I haven’t had many pets. We had budgie birds growing up. My mom liked them and they were fairly easy to deal with. My primary school crush had a budgie bird, too. He called my house on an occasion in Grade 1 to tell me his budgie died and to offer me his food. I politely declined and said I was sorry for his loss. Then I promptly hung up the phone. He was my love but I was a very serious child. I didn’t say a hell of a lot before Grade 7. Strong silent type.

My mother used to put the bird cage in the bathtub and slide the bottom out. She would use the hand held shower head to give the budgie bird a little bath. It was great fun for the bird, and my mom used to say that it must have felt like going to a budgie spa. That activity ended when Buddy the Budgie passed away after one of these spa getaways. My mother deduced that he must have caught hypothermia, which I don’t even know is possible in the species. Either way, Buddy passed, we mourned and that was the end of budgie birds in our house.

Then Amanda got a goldfish. Henry o’ Fish. She took him to the bath to clean his bowl. She’d let him flop around for a few seconds in the tub while she rinsed the bowl, which now seems to be an unintentionally cruel manoever for a 11 year old girl. One time, he flopped and flopped until he flopped straight down the drain. He basically committed suicide. It was a big surprise, as he wasn’t that close to the drain and wasn’t flopping for long. He just caught some good air and did a perfect nosedive down the drain. Was he unhappy? He seemed like he was always having a good time. Or as good of a time as doing laps around a tiny fishbowl must be. Either way, Henry passed, we mourned and that was the end of goldfish in our house.
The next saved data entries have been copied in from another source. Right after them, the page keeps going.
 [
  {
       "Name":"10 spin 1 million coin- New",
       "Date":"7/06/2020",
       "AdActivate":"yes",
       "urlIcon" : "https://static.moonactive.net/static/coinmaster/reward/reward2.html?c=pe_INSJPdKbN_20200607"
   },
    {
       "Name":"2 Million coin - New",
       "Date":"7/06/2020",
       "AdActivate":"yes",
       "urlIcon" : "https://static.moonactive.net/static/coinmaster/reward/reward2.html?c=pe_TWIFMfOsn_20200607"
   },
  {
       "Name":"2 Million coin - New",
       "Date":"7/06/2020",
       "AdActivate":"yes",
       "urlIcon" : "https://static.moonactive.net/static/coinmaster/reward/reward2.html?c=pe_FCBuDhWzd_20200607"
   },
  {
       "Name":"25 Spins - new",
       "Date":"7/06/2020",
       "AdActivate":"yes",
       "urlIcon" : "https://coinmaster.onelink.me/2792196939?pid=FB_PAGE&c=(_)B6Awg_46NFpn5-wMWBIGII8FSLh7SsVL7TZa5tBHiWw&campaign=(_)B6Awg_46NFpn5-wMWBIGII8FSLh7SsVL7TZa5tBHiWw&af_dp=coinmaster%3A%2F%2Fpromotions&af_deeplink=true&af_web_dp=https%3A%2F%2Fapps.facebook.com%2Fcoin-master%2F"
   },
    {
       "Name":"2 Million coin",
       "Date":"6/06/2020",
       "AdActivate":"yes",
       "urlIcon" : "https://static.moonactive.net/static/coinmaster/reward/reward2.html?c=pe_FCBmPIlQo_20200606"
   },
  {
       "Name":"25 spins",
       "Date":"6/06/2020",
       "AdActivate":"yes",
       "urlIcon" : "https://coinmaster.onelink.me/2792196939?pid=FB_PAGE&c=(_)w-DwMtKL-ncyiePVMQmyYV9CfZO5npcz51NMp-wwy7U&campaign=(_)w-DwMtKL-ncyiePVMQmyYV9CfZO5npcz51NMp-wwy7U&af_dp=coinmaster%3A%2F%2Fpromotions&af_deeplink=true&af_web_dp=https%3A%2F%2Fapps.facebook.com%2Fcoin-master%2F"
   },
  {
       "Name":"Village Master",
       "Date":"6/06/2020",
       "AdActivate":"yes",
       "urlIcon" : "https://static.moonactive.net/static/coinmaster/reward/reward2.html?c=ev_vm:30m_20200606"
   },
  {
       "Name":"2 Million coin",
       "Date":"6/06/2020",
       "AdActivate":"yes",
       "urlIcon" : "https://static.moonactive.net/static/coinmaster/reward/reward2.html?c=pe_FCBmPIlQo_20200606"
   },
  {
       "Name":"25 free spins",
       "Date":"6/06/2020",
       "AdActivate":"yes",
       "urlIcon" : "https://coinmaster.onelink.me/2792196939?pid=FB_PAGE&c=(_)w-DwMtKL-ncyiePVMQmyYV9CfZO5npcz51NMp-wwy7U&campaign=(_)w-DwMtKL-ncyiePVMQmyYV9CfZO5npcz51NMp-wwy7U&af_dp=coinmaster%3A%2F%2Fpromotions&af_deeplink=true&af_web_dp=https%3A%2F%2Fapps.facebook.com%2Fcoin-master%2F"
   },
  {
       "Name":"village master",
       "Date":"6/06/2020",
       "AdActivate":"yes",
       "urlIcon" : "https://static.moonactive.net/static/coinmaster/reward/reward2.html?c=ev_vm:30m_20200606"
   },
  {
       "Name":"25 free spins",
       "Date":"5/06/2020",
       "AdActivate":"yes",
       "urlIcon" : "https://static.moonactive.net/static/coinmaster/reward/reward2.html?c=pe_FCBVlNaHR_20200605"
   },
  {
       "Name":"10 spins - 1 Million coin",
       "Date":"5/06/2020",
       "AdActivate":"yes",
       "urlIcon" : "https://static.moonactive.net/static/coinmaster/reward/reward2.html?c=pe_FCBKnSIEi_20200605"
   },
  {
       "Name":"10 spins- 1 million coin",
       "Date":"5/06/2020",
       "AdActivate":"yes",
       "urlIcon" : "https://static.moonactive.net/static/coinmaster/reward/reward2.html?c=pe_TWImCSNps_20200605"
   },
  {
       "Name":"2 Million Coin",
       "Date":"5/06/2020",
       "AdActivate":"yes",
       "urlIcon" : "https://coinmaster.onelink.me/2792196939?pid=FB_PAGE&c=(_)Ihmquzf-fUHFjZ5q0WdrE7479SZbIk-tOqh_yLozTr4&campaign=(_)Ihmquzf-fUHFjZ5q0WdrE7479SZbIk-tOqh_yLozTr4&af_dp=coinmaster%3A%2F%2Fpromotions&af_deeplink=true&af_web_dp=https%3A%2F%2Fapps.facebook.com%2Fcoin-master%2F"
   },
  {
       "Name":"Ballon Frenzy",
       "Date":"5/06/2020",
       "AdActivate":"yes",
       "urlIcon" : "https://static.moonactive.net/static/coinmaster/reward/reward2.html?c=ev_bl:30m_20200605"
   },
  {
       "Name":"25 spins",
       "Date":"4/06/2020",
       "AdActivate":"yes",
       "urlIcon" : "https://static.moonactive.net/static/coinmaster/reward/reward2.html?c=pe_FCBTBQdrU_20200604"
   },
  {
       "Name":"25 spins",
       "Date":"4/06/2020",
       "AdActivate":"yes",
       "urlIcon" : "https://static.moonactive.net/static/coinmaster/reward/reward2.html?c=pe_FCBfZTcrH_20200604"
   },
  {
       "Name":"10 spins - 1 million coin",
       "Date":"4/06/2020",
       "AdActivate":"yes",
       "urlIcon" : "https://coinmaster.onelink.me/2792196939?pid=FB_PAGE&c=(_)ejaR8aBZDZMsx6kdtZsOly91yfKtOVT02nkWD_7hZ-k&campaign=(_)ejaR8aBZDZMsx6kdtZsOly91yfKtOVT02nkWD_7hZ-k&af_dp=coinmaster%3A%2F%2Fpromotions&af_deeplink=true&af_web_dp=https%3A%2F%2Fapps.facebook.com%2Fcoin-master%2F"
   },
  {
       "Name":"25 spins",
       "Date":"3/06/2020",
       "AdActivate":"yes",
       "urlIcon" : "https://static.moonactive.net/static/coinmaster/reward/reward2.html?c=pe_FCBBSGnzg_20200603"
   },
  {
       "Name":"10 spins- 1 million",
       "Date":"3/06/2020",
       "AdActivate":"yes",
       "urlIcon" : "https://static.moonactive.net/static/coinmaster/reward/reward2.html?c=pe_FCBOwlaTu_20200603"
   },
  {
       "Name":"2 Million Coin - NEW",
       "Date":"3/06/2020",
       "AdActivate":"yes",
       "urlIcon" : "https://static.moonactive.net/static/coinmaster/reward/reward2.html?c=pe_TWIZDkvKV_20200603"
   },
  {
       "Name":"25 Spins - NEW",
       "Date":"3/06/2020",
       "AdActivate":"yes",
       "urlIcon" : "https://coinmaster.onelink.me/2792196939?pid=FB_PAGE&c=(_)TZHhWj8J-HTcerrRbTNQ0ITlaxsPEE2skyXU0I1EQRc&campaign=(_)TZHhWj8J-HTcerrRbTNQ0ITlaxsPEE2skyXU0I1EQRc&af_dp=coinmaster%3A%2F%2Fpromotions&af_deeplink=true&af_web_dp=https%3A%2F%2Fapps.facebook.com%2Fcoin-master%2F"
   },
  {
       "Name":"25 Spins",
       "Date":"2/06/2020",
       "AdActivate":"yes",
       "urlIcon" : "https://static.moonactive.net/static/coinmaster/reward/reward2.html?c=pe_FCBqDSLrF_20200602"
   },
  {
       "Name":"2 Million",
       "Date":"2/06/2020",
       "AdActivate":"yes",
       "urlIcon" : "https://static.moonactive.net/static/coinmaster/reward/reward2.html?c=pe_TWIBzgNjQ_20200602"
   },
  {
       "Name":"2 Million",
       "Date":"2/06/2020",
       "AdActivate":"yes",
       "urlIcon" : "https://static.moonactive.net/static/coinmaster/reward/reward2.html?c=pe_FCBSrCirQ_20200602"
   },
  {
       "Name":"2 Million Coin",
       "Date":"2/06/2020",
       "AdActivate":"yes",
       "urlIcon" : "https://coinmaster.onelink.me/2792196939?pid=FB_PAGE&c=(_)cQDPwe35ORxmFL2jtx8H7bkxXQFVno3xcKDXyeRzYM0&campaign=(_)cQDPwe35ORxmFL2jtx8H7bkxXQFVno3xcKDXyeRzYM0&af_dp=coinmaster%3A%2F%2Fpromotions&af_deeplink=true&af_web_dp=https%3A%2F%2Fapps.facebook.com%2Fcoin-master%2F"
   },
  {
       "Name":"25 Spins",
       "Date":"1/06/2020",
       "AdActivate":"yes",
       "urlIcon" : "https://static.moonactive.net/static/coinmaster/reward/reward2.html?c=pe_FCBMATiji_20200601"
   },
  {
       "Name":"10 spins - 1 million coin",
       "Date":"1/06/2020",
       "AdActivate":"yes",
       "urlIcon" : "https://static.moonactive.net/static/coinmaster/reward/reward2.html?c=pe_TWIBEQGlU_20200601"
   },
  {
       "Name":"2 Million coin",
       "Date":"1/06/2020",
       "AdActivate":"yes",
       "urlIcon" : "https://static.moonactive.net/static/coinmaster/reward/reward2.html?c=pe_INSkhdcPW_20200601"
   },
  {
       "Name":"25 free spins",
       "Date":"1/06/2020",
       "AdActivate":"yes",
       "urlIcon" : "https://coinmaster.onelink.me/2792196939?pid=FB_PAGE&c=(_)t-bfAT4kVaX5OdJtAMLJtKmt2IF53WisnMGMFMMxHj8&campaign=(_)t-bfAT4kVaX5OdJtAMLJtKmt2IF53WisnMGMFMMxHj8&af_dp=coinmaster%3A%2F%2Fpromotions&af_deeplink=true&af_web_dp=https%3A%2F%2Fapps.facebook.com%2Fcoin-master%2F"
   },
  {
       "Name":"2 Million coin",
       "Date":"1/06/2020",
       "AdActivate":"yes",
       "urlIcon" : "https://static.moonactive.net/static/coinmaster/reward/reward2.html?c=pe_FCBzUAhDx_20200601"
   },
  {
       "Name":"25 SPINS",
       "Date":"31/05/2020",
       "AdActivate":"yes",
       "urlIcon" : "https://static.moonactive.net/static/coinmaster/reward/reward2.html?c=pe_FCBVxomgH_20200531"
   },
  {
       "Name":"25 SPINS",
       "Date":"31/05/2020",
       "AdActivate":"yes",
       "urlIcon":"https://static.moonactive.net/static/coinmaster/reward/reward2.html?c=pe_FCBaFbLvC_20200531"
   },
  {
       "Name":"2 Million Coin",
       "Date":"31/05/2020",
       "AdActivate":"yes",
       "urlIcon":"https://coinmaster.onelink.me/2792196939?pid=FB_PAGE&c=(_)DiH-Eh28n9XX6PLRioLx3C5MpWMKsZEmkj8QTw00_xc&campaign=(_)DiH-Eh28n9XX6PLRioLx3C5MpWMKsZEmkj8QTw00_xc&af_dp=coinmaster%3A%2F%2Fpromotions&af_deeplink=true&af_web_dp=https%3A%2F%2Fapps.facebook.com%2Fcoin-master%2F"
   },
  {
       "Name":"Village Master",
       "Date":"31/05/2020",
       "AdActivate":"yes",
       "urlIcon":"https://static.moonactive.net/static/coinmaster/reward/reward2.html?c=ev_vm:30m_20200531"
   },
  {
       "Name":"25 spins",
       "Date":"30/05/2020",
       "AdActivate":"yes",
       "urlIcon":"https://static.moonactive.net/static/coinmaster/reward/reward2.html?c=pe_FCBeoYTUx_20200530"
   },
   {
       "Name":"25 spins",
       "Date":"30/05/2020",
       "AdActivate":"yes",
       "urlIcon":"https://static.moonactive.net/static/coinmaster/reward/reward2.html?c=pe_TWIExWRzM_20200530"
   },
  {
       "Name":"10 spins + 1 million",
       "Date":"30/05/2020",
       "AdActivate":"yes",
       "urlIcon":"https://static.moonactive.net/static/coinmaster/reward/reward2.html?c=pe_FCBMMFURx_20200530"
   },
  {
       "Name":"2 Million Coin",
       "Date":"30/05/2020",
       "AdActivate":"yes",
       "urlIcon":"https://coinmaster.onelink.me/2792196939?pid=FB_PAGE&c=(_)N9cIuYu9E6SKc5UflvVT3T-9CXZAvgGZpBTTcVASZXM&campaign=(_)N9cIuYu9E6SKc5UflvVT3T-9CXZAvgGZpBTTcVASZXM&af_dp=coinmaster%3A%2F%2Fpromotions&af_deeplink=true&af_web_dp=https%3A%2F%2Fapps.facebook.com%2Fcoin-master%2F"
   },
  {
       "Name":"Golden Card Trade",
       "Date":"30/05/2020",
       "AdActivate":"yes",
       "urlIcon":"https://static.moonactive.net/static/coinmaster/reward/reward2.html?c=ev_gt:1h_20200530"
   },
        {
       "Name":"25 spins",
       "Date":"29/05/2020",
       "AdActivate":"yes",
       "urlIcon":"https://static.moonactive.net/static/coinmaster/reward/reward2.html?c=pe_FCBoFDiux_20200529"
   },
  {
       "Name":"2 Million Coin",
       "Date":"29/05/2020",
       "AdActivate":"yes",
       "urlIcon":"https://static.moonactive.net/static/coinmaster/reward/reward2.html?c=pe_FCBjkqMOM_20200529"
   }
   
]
Then we got a dog. Our neighbours dog had a bunch of puppies and our mom let us take one. It was excellent. I named him Cassidy and he was my bud. He was a mutt and grew so big, much bigger than his mother and his brothers who were scattered about the few houses lining the highway. I was very proud of him for that. He was strong and kind and didn’t smell bad. At all. Living by the highway, we couldn’t let Cass run free. When he was outside, he had to be on leash, which I thought was just fine. One day, only about 6 months after we got him, I came home from ballet and Cassidy wasn’t there. I asked my mom what happened and she said that a nice farm owner was walking by and offered to take him to his farm. My mother said that she felt it was the best thing for Cass, and that he was going to be so very happy there. I now understand that he probably just got free and ran out to the highway. And I’ve never questioned her about it since.

Pause. I am calling my mom to ask her.

Game on. I just hung up the phone and now know what happened.

She asked me if I really wanted the truth. And I did.

“He went to the farm.”

One of Cassidy’s brothers used to come over and steal his food from the yard. There was little we could do unless we caught him. My mother came home from work that day and found that Cassidy had been attacked. Mauled. He was in pain. He was almost gone. She figured it was a fight with his brother. She called a man. A farmer. And he took him to farm. To put him down. To save him from pain.

I am happy to know the truth. Times like these really alert you to the amount of work that happens behind the curtain. As a parent, you have to keep some secrets. It takes such strength though. Every parent I know has a few secrets. I am so happy she told me. My heart broke a little but I think I always knew. I knew he passed, but I could never have guessed how.


Either way, Cassidy passed, we mourned and that was the end of dogs in our house.

I sat down to write this, and it turned out so differently than I imagined. That phone call changed the course of this story.

Cassidy was an awesome dog. I am really happy to have some pets today. Even just today.

My animal kingdom.

I have to add to this post some great quotes from tonights confessional with Roxy Moss, my mother.

In regards to showering Buddy the Budgie:

“I had to shower him. That bird had terrible hygiene. I bought every type of mirror and placed them around the cage to try to get him to have some respect for himself.”

In regards to burying Buddy the Budgie:

“You planned an elaborate funeral. I had to give him my jewelry box. And you spent an hour placing his body just so in the jewelry box casket. Eventually you put him in the corner saying “I will put him up here so there is room in case friends drop by.” You were so serious.”